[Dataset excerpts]
<<<<
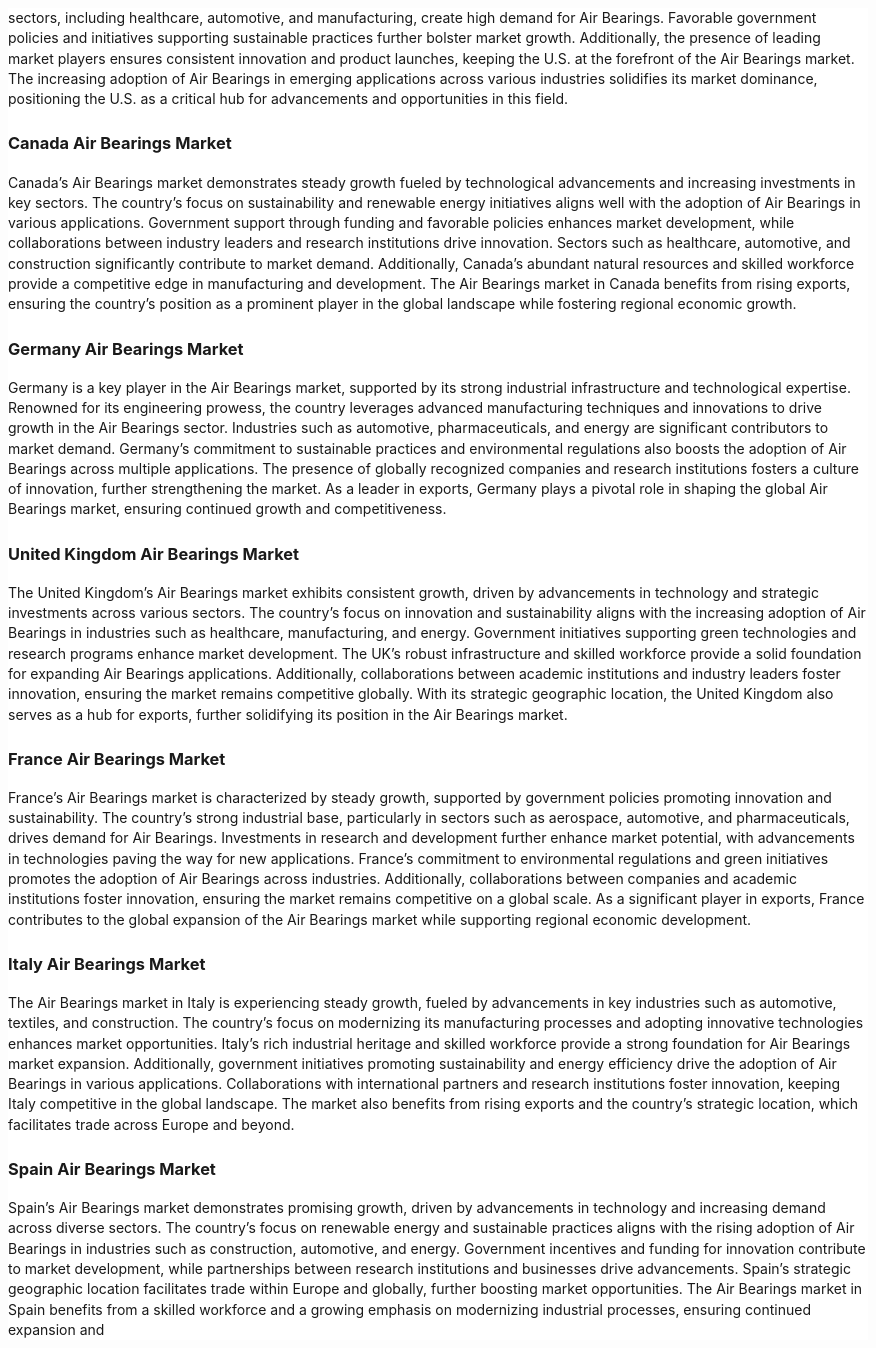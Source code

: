 sectors, including healthcare, automotive, and manufacturing, create high demand for Air Bearings. Favorable government policies and initiatives supporting sustainable practices further bolster market growth. Additionally, the presence of leading market players ensures consistent innovation and product launches, keeping the U.S. at the forefront of the Air Bearings market. The increasing adoption of Air Bearings in emerging applications across various industries solidifies its market dominance, positioning the U.S. as a critical hub for advancements and opportunities in this field.</p><h3>Canada Air Bearings Market</h3><p>Canada&rsquo;s Air Bearings market demonstrates steady growth fueled by technological advancements and increasing investments in key sectors. The country&rsquo;s focus on sustainability and renewable energy initiatives aligns well with the adoption of Air Bearings in various applications. Government support through funding and favorable policies enhances market development, while collaborations between industry leaders and research institutions drive innovation. Sectors such as healthcare, automotive, and construction significantly contribute to market demand. Additionally, Canada&rsquo;s abundant natural resources and skilled workforce provide a competitive edge in manufacturing and development. The Air Bearings market in Canada benefits from rising exports, ensuring the country&rsquo;s position as a prominent player in the global landscape while fostering regional economic growth.</p><h3>Germany Air Bearings Market</h3><p>Germany is a key player in the Air Bearings market, supported by its strong industrial infrastructure and technological expertise. Renowned for its engineering prowess, the country leverages advanced manufacturing techniques and innovations to drive growth in the Air Bearings sector. Industries such as automotive, pharmaceuticals, and energy are significant contributors to market demand. Germany&rsquo;s commitment to sustainable practices and environmental regulations also boosts the adoption of Air Bearings across multiple applications. The presence of globally recognized companies and research institutions fosters a culture of innovation, further strengthening the market. As a leader in exports, Germany plays a pivotal role in shaping the global Air Bearings market, ensuring continued growth and competitiveness.</p><h3>United Kingdom Air Bearings Market</h3><p>The United Kingdom&rsquo;s Air Bearings market exhibits consistent growth, driven by advancements in technology and strategic investments across various sectors. The country&rsquo;s focus on innovation and sustainability aligns with the increasing adoption of Air Bearings in industries such as healthcare, manufacturing, and energy. Government initiatives supporting green technologies and research programs enhance market development. The UK&rsquo;s robust infrastructure and skilled workforce provide a solid foundation for expanding Air Bearings applications. Additionally, collaborations between academic institutions and industry leaders foster innovation, ensuring the market remains competitive globally. With its strategic geographic location, the United Kingdom also serves as a hub for exports, further solidifying its position in the Air Bearings market.</p><h3>France Air Bearings Market</h3><p>France&rsquo;s Air Bearings market is characterized by steady growth, supported by government policies promoting innovation and sustainability. The country&rsquo;s strong industrial base, particularly in sectors such as aerospace, automotive, and pharmaceuticals, drives demand for Air Bearings. Investments in research and development further enhance market potential, with advancements in technologies paving the way for new applications. France&rsquo;s commitment to environmental regulations and green initiatives promotes the adoption of Air Bearings across industries. Additionally, collaborations between companies and academic institutions foster innovation, ensuring the market remains competitive on a global scale. As a significant player in exports, France contributes to the global expansion of the Air Bearings market while supporting regional economic development.</p><h3>Italy Air Bearings Market</h3><p>The Air Bearings market in Italy is experiencing steady growth, fueled by advancements in key industries such as automotive, textiles, and construction. The country&rsquo;s focus on modernizing its manufacturing processes and adopting innovative technologies enhances market opportunities. Italy&rsquo;s rich industrial heritage and skilled workforce provide a strong foundation for Air Bearings market expansion. Additionally, government initiatives promoting sustainability and energy efficiency drive the adoption of Air Bearings in various applications. Collaborations with international partners and research institutions foster innovation, keeping Italy competitive in the global landscape. The market also benefits from rising exports and the country&rsquo;s strategic location, which facilitates trade across Europe and beyond.</p><h3>Spain Air Bearings Market</h3><p>Spain&rsquo;s Air Bearings market demonstrates promising growth, driven by advancements in technology and increasing demand across diverse sectors. The country&rsquo;s focus on renewable energy and sustainable practices aligns with the rising adoption of Air Bearings in industries such as construction, automotive, and energy. Government incentives and funding for innovation contribute to market development, while partnerships between research institutions and businesses drive advancements. Spain&rsquo;s strategic geographic location facilitates trade within Europe and globally, further boosting market opportunities. The Air Bearings market in Spain benefits from a skilled workforce and a growing emphasis on modernizing industrial processes, ensuring continued expansion and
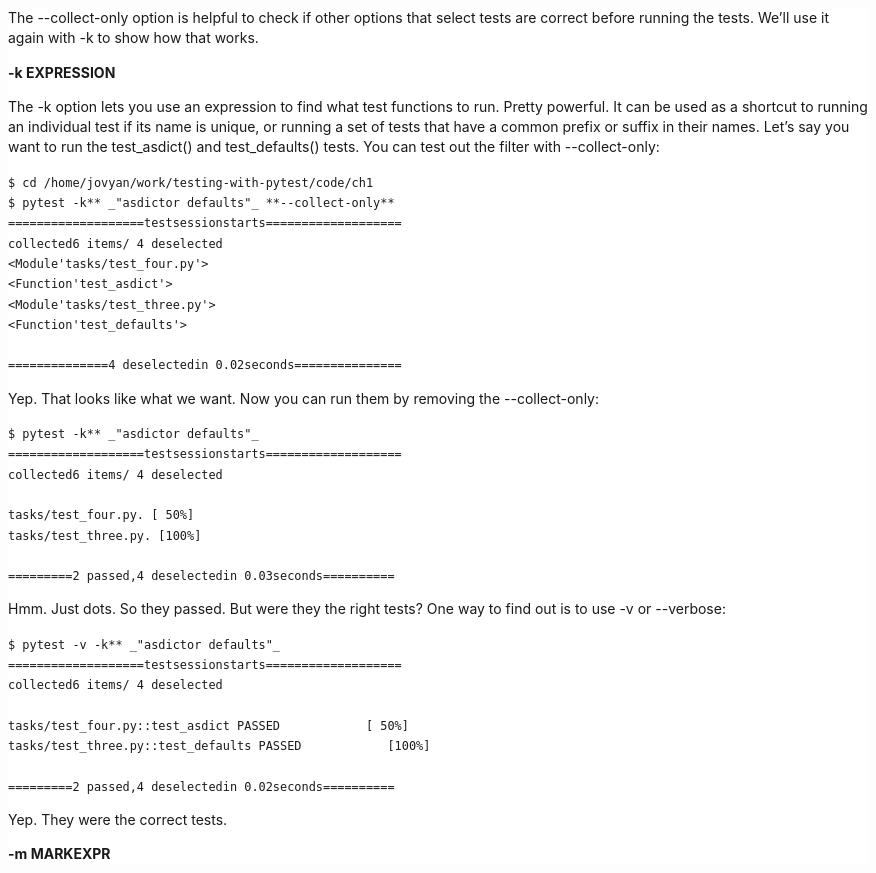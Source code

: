 The --collect-only option is helpful to check if other options that select tests are correct
before running the tests. We’ll use it again with -k to show how that works.

**-k EXPRESSION**

The -k option lets you use an expression to find what test functions to run.
Pretty powerful. It can be used as a shortcut to running an individual test if
its name is unique, or running a set of tests that have a common prefix or
suffix in their names. Let’s say you want to run the test_asdict() and test_defaults()
tests. You can test out the filter with --collect-only:

```
$ cd /home/jovyan/work/testing-with-pytest/code/ch1
$ pytest -k** _"asdictor defaults"_ **--collect-only**
===================testsessionstarts===================
collected6 items/ 4 deselected
<Module'tasks/test_four.py'>
<Function'test_asdict'>
<Module'tasks/test_three.py'>
<Function'test_defaults'>

==============4 deselectedin 0.02seconds===============
```

Yep. That looks like what we want. Now you can run them by removing the
--collect-only:


```
$ pytest -k** _"asdictor defaults"_
===================testsessionstarts===================
collected6 items/ 4 deselected

tasks/test_four.py. [ 50%]
tasks/test_three.py. [100%]

=========2 passed,4 deselectedin 0.03seconds==========
```

Hmm. Just dots. So they passed. But were they the right tests? One way to
find out is to use -v or --verbose:

```
$ pytest -v -k** _"asdictor defaults"_
===================testsessionstarts===================
collected6 items/ 4 deselected

tasks/test_four.py::test_asdict PASSED            [ 50%]
tasks/test_three.py::test_defaults PASSED            [100%]

=========2 passed,4 deselectedin 0.02seconds==========
```

Yep. They were the correct tests.

**-m MARKEXPR**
>>>>
● **The problem**:
Return the data exactly as it stands, minus the pictures.

● **Response to this task**:
Source code

: sectors, including healthcare, automotive, and manufacturing, create high demand for Air Bearings. Favorable government policies and initiatives supporting sustainable practices further bolster market growth. Additionally, the presence of leading market players ensures consistent innovation and product launches, keeping the U.S. at the forefront of the Air Bearings market. The increasing adoption of Air Bearings in emerging applications across various industries solidifies its market dominance, positioning the U.S. as a critical hub for advancements and opportunities in this field.</p><h3>Canada Air Bearings Market</h3><p>Canada&rsquo;s Air Bearings market demonstrates steady growth fueled by technological advancements and increasing investments in key sectors. The country&rsquo;s focus on sustainability and renewable energy initiatives aligns well with the adoption of Air Bearings in various applications. Government support through funding and favorable policies enhances market development, while collaborations between industry leaders and research institutions drive innovation. Sectors such as healthcare, automotive, and construction significantly contribute to market demand. Additionally, Canada&rsquo;s abundant natural resources and skilled workforce provide a competitive edge in manufacturing and development. The Air Bearings market in Canada benefits from rising exports, ensuring the country&rsquo;s position as a prominent player in the global landscape while fostering regional economic growth.</p><h3>Germany Air Bearings Market</h3><p>Germany is a key player in the Air Bearings market, supported by its strong industrial infrastructure and technological expertise. Renowned for its engineering prowess, the country leverages advanced manufacturing techniques and innovations to drive growth in the Air Bearings sector. Industries such as automotive, pharmaceuticals, and energy are significant contributors to market demand. Germany&rsquo;s commitment to sustainable practices and environmental regulations also boosts the adoption of Air Bearings across multiple applications. The presence of globally recognized companies and research institutions fosters a culture of innovation, further strengthening the market. As a leader in exports, Germany plays a pivotal role in shaping the global Air Bearings market, ensuring continued growth and competitiveness.</p><h3>United Kingdom Air Bearings Market</h3><p>The United Kingdom&rsquo;s Air Bearings market exhibits consistent growth, driven by advancements in technology and strategic investments across various sectors. The country&rsquo;s focus on innovation and sustainability aligns with the increasing adoption of Air Bearings in industries such as healthcare, manufacturing, and energy. Government initiatives supporting green technologies and research programs enhance market development. The UK&rsquo;s robust infrastructure and skilled workforce provide a solid foundation for expanding Air Bearings applications. Additionally, collaborations between academic institutions and industry leaders foster innovation, ensuring the market remains competitive globally. With its strategic geographic location, the United Kingdom also serves as a hub for exports, further solidifying its position in the Air Bearings market.</p><h3>France Air Bearings Market</h3><p>France&rsquo;s Air Bearings market is characterized by steady growth, supported by government policies promoting innovation and sustainability. The country&rsquo;s strong industrial base, particularly in sectors such as aerospace, automotive, and pharmaceuticals, drives demand for Air Bearings. Investments in research and development further enhance market potential, with advancements in technologies paving the way for new applications. France&rsquo;s commitment to environmental regulations and green initiatives promotes the adoption of Air Bearings across industries. Additionally, collaborations between companies and academic institutions foster innovation, ensuring the market remains competitive on a global scale. As a significant player in exports, France contributes to the global expansion of the Air Bearings market while supporting regional economic development.</p><h3>Italy Air Bearings Market</h3><p>The Air Bearings market in Italy is experiencing steady growth, fueled by advancements in key industries such as automotive, textiles, and construction. The country&rsquo;s focus on modernizing its manufacturing processes and adopting innovative technologies enhances market opportunities. Italy&rsquo;s rich industrial heritage and skilled workforce provide a strong foundation for Air Bearings market expansion. Additionally, government initiatives promoting sustainability and energy efficiency drive the adoption of Air Bearings in various applications. Collaborations with international partners and research institutions foster innovation, keeping Italy competitive in the global landscape. The market also benefits from rising exports and the country&rsquo;s strategic location, which facilitates trade across Europe and beyond.</p><h3>Spain Air Bearings Market</h3><p>Spain&rsquo;s Air Bearings market demonstrates promising growth, driven by advancements in technology and increasing demand across diverse sectors. The country&rsquo;s focus on renewable energy and sustainable practices aligns with the rising adoption of Air Bearings in industries such as construction, automotive, and energy. Government incentives and funding for innovation contribute to market development, while partnerships between research institutions and businesses drive advancements. Spain&rsquo;s strategic geographic location facilitates trade within Europe and globally, further boosting market opportunities. The Air Bearings market in Spain benefits from a skilled workforce and a growing emphasis on modernizing industrial processes, ensuring continued expansion and
Source code

: The --collect-only option is helpful to check if other options that select tests are correct
before running the tests. We’ll use it again with -k to show how that works.

**-k EXPRESSION**

The -k option lets you use an expression to find what test functions to run.
Pretty powerful. It can be used as a shortcut to running an individual test if
its name is unique, or running a set of tests that have a common prefix or
suffix in their names. Let’s say you want to run the test_asdict() and test_defaults()
tests. You can test out the filter with --collect-only:

```
$ cd /home/jovyan/work/testing-with-pytest/code/ch1
$ pytest -k** _"asdictor defaults"_ **--collect-only**
===================testsessionstarts===================
collected6 items/ 4 deselected
<Module'tasks/test_four.py'>
<Function'test_asdict'>
<Module'tasks/test_three.py'>
<Function'test_defaults'>

==============4 deselectedin 0.02seconds===============
```

Yep. That looks like what we want. Now you can run them by removing the
--collect-only:


```
$ pytest -k** _"asdictor defaults"_
===================testsessionstarts===================
collected6 items/ 4 deselected

tasks/test_four.py. [ 50%]
tasks/test_three.py. [100%]

=========2 passed,4 deselectedin 0.03seconds==========
```

Hmm. Just dots. So they passed. But were they the right tests? One way to
find out is to use -v or --verbose:

```
$ pytest -v -k** _"asdictor defaults"_
===================testsessionstarts===================
collected6 items/ 4 deselected

tasks/test_four.py::test_asdict PASSED            [ 50%]
tasks/test_three.py::test_defaults PASSED            [100%]

=========2 passed,4 deselectedin 0.02seconds==========
```

Yep. They were the correct tests.

**-m MARKEXPR**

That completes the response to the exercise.